Over the years, Omnicom attorneys have deflected these charges in a masterly way, without quite managing to get them suppressed. Nevertheless, the case seemed likely to peter out when up popped one Michael Tierney to add his name to the litigants.

The importance of Tierney is that, as chief executive of Seneca at the critical time, he had intimate knowledge of how the controversial transactions were done. Up to this point, Omnicom has successfully conveyed the impression that it has committed no fraud because, essentially, Seneca was held ‘at arm’s length’ from the corporation?s control and independently managed, through a joint venture with private equity firm Pegasus.

It all turns on Tierney
Tierney is suing Omnicom for $1m of unpaid stock options. The nature of the suit implies, of course, the precise opposite of what Omnicom has been saying all along. Indeed, Tierney alleges that Pegasus’ participation was just a front, that he reported directly to Wren and Weisenburger, that he has proof that he was an Omnicom employee and, most damagingly of all, that Omnicom often made decisions without informing him.

If Tierney can prove Seneca was effectively a wholly owned subsidiary of Omnicom, that’s very bad news for Wren and not much better for Weisenburger. It means, for example, that Wren?s stock options at the time, whose exercise would be based on certain measures of successful financial performance, will come under the spotlight; and the justification for the way they handled the assets vested in Seneca will fall to pieces. In other words, at very least an embarrassing restatement of the Omnicom accounts will have to take place, with all the destruction of shareholder value that can imply. And at the worst? More SEC scrutiny and the distribution of swords to fall on.

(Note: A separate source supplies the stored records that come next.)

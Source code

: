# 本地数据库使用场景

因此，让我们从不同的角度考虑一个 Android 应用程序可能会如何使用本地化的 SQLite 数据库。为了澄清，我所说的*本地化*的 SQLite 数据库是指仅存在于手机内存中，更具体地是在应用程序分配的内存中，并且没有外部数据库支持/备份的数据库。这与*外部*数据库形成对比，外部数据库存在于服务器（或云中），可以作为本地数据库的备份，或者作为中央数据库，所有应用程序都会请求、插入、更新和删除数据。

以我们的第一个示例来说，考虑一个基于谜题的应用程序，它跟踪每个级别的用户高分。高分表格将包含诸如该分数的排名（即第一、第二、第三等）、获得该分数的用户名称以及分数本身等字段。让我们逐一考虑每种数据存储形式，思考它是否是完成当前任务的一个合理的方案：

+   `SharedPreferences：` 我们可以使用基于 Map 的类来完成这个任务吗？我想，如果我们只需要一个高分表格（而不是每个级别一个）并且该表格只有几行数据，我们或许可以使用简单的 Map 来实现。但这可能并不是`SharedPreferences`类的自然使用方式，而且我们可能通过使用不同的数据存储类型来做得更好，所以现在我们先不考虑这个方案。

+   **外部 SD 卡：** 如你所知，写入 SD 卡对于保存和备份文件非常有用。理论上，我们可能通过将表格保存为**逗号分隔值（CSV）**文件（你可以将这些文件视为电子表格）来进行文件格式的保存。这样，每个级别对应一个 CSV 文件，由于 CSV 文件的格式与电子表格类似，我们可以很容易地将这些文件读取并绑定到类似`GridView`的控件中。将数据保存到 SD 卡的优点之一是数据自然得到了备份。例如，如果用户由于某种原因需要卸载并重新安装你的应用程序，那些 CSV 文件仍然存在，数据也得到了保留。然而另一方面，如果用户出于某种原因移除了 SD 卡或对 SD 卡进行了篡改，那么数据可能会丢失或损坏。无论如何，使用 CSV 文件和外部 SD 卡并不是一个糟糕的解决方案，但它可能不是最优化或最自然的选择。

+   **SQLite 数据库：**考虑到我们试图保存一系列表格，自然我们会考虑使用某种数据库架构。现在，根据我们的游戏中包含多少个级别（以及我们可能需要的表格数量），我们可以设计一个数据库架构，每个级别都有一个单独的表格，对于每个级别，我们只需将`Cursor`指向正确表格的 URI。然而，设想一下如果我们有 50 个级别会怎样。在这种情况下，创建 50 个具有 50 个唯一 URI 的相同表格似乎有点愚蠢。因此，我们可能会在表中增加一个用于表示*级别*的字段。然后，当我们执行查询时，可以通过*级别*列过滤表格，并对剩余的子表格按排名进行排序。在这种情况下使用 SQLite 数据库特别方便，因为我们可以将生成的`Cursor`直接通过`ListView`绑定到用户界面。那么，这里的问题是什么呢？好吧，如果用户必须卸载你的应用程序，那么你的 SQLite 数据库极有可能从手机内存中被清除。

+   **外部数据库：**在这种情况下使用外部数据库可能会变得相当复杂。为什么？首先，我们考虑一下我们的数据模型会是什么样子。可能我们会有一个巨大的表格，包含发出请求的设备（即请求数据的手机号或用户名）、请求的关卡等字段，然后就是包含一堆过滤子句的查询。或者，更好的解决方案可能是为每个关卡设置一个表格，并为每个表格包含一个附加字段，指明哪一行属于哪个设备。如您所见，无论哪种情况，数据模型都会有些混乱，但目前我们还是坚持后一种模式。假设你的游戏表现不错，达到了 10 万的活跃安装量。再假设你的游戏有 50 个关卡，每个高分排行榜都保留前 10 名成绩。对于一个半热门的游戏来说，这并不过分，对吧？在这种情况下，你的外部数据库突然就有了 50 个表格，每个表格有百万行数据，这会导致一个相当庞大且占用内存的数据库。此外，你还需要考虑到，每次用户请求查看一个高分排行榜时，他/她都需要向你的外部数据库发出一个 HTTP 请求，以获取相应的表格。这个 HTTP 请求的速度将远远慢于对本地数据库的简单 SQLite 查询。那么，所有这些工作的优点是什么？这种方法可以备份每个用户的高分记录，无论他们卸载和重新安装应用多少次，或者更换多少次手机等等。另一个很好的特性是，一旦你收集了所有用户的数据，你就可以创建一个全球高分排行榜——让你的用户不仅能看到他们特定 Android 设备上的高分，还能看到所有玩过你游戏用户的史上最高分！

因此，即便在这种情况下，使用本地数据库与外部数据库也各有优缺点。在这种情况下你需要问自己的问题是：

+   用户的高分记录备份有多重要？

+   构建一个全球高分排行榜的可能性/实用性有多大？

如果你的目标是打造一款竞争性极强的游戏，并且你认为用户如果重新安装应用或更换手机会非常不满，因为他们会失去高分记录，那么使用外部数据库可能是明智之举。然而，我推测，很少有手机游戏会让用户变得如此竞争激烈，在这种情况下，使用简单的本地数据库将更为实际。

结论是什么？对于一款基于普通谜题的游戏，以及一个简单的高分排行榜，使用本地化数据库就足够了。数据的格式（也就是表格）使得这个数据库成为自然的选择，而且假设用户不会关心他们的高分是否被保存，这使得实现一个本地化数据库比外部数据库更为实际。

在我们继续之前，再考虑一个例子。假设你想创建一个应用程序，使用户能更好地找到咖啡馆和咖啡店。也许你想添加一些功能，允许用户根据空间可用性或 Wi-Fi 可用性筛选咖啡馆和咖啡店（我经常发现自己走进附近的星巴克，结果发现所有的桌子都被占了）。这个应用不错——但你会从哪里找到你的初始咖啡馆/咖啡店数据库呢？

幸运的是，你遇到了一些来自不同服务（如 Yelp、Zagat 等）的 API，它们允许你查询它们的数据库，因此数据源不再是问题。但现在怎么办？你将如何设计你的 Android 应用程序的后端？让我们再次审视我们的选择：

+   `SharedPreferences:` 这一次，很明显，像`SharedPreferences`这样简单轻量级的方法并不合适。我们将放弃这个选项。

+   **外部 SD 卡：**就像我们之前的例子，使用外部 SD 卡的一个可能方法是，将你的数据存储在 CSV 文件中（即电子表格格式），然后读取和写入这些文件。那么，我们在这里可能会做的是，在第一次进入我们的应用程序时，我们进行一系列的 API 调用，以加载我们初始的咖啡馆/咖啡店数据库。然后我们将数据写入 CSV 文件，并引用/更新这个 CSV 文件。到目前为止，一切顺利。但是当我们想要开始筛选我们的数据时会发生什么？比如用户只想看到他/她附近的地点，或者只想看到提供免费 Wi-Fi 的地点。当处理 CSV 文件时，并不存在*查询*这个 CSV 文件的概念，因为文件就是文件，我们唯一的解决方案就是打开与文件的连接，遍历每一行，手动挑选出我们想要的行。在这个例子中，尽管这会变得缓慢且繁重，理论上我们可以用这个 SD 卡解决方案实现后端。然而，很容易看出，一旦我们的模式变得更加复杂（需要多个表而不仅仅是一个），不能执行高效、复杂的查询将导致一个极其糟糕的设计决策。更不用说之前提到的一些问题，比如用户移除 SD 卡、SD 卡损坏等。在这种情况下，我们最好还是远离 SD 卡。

If. Tierney may be a tainted witness. In 2001, in a deposition for a separate lawsuit, he maintained the exact opposite of what he is now saying: that is, he was employed only by Seneca, and not by Omnicom. Wren, on the other hand, is a redoubtable and wily leader; for good measure, he?s also a skilful accountant in his own right.

In the words of the original Seneca: “Fire is the test of gold; adversity, of strong men”.